Back in 1981, Singapore Airlines installed slot machines on board its Singapore-San Francisco route, but that experiment was ill-fated and short-lived. Fifteen years later, SwissAir, in conjunction with Las Vegas-based Interactive Flight Technologies, installed an IFE system with a screen-based gambling feature on its long-haul jets. When SwissAir Flight 111 crashed in 1998, investigators found a correlation with the IFE system, and SwissAir abandoned that configuration.
A decade later, Airbus was approached by several investors hoping to build a flying casino, but the project was never realized – perhaps getting buried in international government regulation as well as the fallout of the financial crisis that struck around the same time. Virgin and Ryanair have since floated the idea of in-flight casinos, but neither has brought the idea to fruition.

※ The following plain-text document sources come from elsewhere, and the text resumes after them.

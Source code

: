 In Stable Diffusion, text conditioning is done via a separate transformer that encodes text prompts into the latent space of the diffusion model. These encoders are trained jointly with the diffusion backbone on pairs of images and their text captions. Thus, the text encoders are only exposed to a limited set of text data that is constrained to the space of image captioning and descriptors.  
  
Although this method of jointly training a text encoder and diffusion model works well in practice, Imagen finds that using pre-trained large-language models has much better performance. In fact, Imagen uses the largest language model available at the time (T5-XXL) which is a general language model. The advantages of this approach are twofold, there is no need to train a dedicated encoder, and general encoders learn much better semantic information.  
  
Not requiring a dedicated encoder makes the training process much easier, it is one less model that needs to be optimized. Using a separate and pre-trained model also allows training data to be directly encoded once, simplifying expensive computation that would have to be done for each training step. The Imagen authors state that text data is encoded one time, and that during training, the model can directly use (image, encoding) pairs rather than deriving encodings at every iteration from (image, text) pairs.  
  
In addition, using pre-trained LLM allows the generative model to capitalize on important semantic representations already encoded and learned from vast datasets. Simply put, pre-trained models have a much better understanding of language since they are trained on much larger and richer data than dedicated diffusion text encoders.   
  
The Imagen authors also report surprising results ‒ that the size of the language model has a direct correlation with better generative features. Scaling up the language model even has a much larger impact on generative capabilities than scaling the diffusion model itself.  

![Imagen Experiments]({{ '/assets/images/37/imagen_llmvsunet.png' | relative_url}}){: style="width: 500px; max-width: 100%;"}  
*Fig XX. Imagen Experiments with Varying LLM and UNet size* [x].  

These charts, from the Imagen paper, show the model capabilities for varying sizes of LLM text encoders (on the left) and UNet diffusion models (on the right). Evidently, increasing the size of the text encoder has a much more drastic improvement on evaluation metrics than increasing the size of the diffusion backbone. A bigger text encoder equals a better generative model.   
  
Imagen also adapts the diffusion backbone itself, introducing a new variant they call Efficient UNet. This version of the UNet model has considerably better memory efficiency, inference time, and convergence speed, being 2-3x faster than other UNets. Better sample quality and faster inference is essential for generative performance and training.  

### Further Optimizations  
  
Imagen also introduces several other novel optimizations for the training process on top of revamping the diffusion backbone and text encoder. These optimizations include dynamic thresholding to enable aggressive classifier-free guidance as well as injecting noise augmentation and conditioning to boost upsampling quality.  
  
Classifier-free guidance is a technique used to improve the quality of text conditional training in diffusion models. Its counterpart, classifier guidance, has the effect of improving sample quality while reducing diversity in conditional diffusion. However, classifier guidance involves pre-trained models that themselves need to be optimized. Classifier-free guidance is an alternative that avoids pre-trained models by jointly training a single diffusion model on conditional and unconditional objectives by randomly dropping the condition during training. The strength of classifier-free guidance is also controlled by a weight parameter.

Even if an airline could thread the needle between the gambling laws of the countries over which it flies, any flight over the US would mean all bets are off. US federal law stipulates that in-flight gambling is illegal in American airspace: “An air carrier or foreign air carrier may not install, transport, or operate, or permit the use of, any gambling device on board an aircraft in foreign air transportation.”
“An air carrier or foreign air carrier may not install, transport, or operate, or permit the use of, any gambling device on board an aircraft in foreign air transportation.” €” US Federal Law
Then there’s the obstacle of onboard space. Freeing up a corner of the cabin for a casino-style lounge means less room for seating, which is suboptimal in an industry with such thin margins. Meanwhile, physical gaming spaces are becoming increasingly irrelevant in the era of smartphones and tablets. Internet gambling is nothing new, but slicker user interfaces and better network technology make the experience more seamless.
Wherever, Whenever
Today’s developers are targeting the smartphone platform as the place for gaming. The state of Pennsylvania recently passed legislation that paves the way for gambling in its airports, but perhaps the most noteworthy element of that legislation was the legalization of app-based wagering. Players of legal gambling age can play on the go within Pennsylvania state lines, while it’s up to the game provider to verify age and location. But, how on-the-ball an app developer is regarding geo-location is a question all its own; Pokémon GO, for example, was all the rage in Canada a week before the app officially launched there.
Technology and shifts in legal attitudes have changed how travelers place their bets, but obstacles remain. While some airports enable gambling, passengers’ ability to make wagers mid flight remains an object of speculation.